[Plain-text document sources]
================================
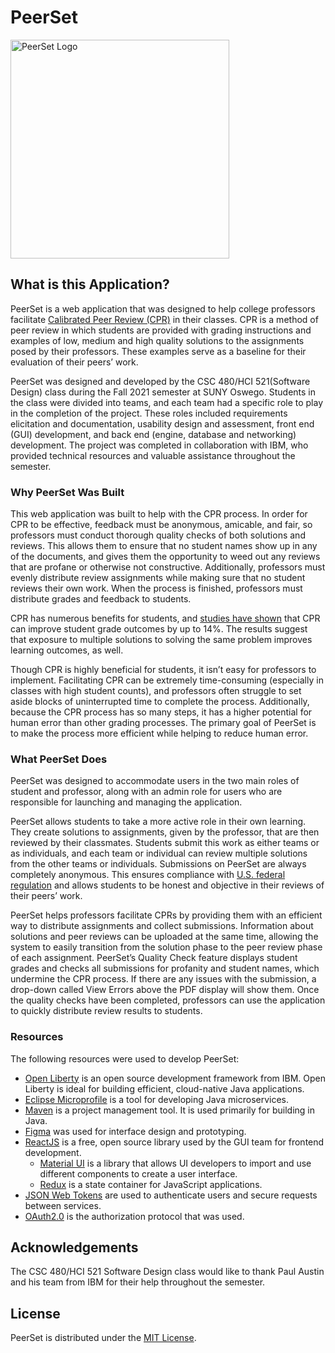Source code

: # PeerSet

<img src="https://github.com/vanessamaike/CSC480-21F/blob/main/frontend/src/main/frontend/src/images/logo.png" alt="PeerSet Logo" title="PeerSet" width="350px">

## What is this Application?

PeerSet is a web application that was designed to help college professors facilitate [Calibrated Peer Review (CPR)](http://cpr.molsci.ucla.edu/Home) in their classes. CPR is a method of peer review in which students are provided with grading instructions and examples of low, medium and high quality solutions to the assignments posed by their professors. These examples serve as a baseline for their evaluation of their peers’ work. 

PeerSet was designed and developed by the CSC 480/HCI 521(Software Design) class during the Fall 2021 semester at SUNY Oswego. Students in the class were divided into teams, and each team had a specific role to play in the completion of the project. These roles included requirements elicitation and documentation, usability design and assessment, front end (GUI) development, and back end (engine, database and networking) development. The project was completed in collaboration with IBM, who provided technical resources and valuable assistance throughout the semester.

### Why PeerSet Was Built

This web application was built to help with the CPR process. In order for CPR to be effective, feedback must be anonymous, amicable, and fair, so professors must conduct thorough quality checks of both solutions and reviews. This allows them to ensure that no student names show up in any of the documents, and gives them the opportunity to weed out any reviews that are profane or otherwise not constructive. Additionally, professors must evenly distribute review assignments while making sure that no student reviews their own work. When the process is finished, professors must distribute grades and feedback to students.

CPR has numerous benefits for students, and [studies have shown](https://www.dropbox.com/s/w6uft1gxuvwe9gs/CSEET2022_v15-CRC.pdf?dl=0) that CPR can improve student grade outcomes by up to 14%. The results suggest that exposure to multiple solutions to solving the same problem improves learning outcomes, as well.

Though CPR is highly beneficial for students, it isn’t easy for professors to implement. Facilitating CPR can be extremely time-consuming (especially in classes with high student counts), and professors often struggle to set aside blocks of uninterrupted time to complete the process. Additionally, because the CPR process has so many steps, it has a higher potential for human error than other grading processes. The primary goal of PeerSet is to make the process more efficient while helping to reduce human error. 

### What PeerSet Does

PeerSet was designed to accommodate users in the two main roles of student and professor, along with an admin role for users who are responsible for launching and managing the application.

PeerSet allows students to take a more active role in their own learning. They create solutions to assignments, given by the professor, that are then reviewed by their classmates. Students submit this work as either teams or as individuals, and each team or individual can review multiple solutions from the other teams or individuals. Submissions on PeerSet are always completely anonymous. This ensures compliance with [U.S. federal regulation](https://www.law.cornell.edu/cfr/text/34/part-99) and allows students to be honest and objective in their reviews of their peers’ work.

PeerSet helps professors facilitate CPRs by providing them with an efficient way to distribute assignments and collect submissions. Information about solutions and peer reviews can be uploaded at the same time, allowing the system to easily transition from the solution phase to the peer review phase of each assignment. PeerSet’s Quality Check feature displays student grades and checks all submissions for profanity and student names, which undermine the CPR process. If there are any issues with the submission, a drop-down called View Errors above the PDF display will show them. Once the quality checks have been completed, professors can use the application to quickly distribute review results to students.

### Resources

The following resources were used to develop PeerSet:

+ [Open Liberty](https://openliberty.io/) is an open source development framework from IBM. Open Liberty is ideal for building efficient, cloud-native Java applications.
+ [Eclipse Microprofile](https://projects.eclipse.org/projects/technology.microprofile) is a tool for developing Java microservices.
+ [Maven](https://maven.apache.org/) is a project management tool. It is used primarily for building in Java.
+ [Figma](https://www.figma.com/) was used for interface design and prototyping.
+ [ReactJS](https://reactjs.org/) is a free, open source library used by the GUI team for frontend development.
  - [Material UI](https://v4.mui.com/) is a library that allows UI developers to import and use different components to create a user interface.
  - [Redux](https://redux.js.org/) is a state container for JavaScript applications.
+ [JSON Web Tokens](https://jwt.io/) are used to authenticate users and secure requests between services.
+ [OAuth2.0](https://oauth.net/2/) is the authorization protocol that was used.

## Acknowledgements

The CSC 480/HCI 521 Software Design class would like to thank Paul Austin and his team from IBM for their help throughout the semester.

## License

PeerSet is distributed under the [MIT License](https://github.com/vanessamaike/CSC480-21F/blob/main/LICENSE).
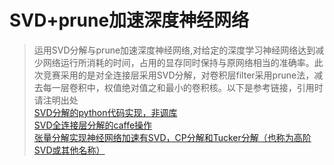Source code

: # SVD+prune加速深度神经网络
 >运用SVD分解与prune加速深度神经网络,对给定的深度学习神经网络达到减少网络运行所消耗的时间，占用的显存同时保持与原网络相当的准确率。此次竞赛采用的是对全连接层采用SVD分解，对卷积层filter采用prune法，减去每一层卷积中，权值绝对值之和最小的卷积核。以下是参考链接，引用时请注明出处<br>
 [SVD分解的python代码实现，非调库](https://www.cnblogs.com/endlesscoding/p/10058532.html)<br>
 [SVD全连接层分解的caffe操作](https://blog.csdn.net/zs19960124/article/details/84852538)<br>
 [张量分解实现神经网络加速有SVD，CP分解和Tucker分解（也称为高阶SVD或其他名称）](https://www.leiphone.com/news/201802/tSRogb7n8SFAQ6Yj.html)<br>
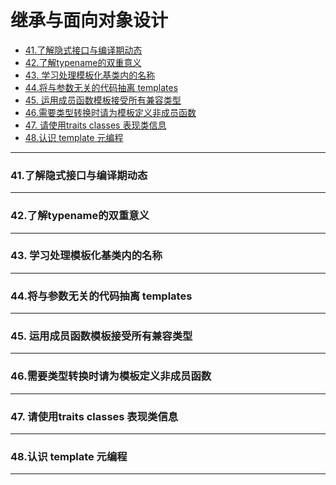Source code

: # 继承与面向对象设计

<!-- GFM-TOC -->

* [41.了解隐式接口与编译期动态](#41了解隐式接口与编译期动态)
* [42.了解typename的双重意义](#42了解typename的双重意义)
* [43. 学习处理模板化基类内的名称](#43-学习处理模板化基类内的名称)
* [44.将与参数无关的代码抽离 templates](#44将与参数无关的代码抽离-templates)
* [45. 运用成员函数模板接受所有兼容类型](#45-运用成员函数模板接受所有兼容类型)
* [46.需要类型转换时请为模板定义非成员函数](#46需要类型转换时请为模板定义非成员函数)
* [47. 请使用traits classes 表现类信息](#47-请使用traits-classes-表现类信息)
* [48.认识 template 元编程](#48认识-template-元编程)

<!-- GFM-TOC -->

---

### 41.了解隐式接口与编译期动态



---

### 42.了解typename的双重意义



---

### 43. 学习处理模板化基类内的名称



---

### 44.将与参数无关的代码抽离 templates



---

### 45. 运用成员函数模板接受所有兼容类型



---

### 46.需要类型转换时请为模板定义非成员函数



---

### 47. 请使用traits classes 表现类信息



---

### 48.认识 template 元编程



---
================================
Scan the data for the string "open" and copy each line in which it occurs.

+ [Open Liberty](https://openliberty.io/) is an open source development framework from IBM. Open Liberty is ideal for building efficient, cloud-native Java applications.
+ [ReactJS](https://reactjs.org/) is a free, open source library used by the GUI team for frontend development.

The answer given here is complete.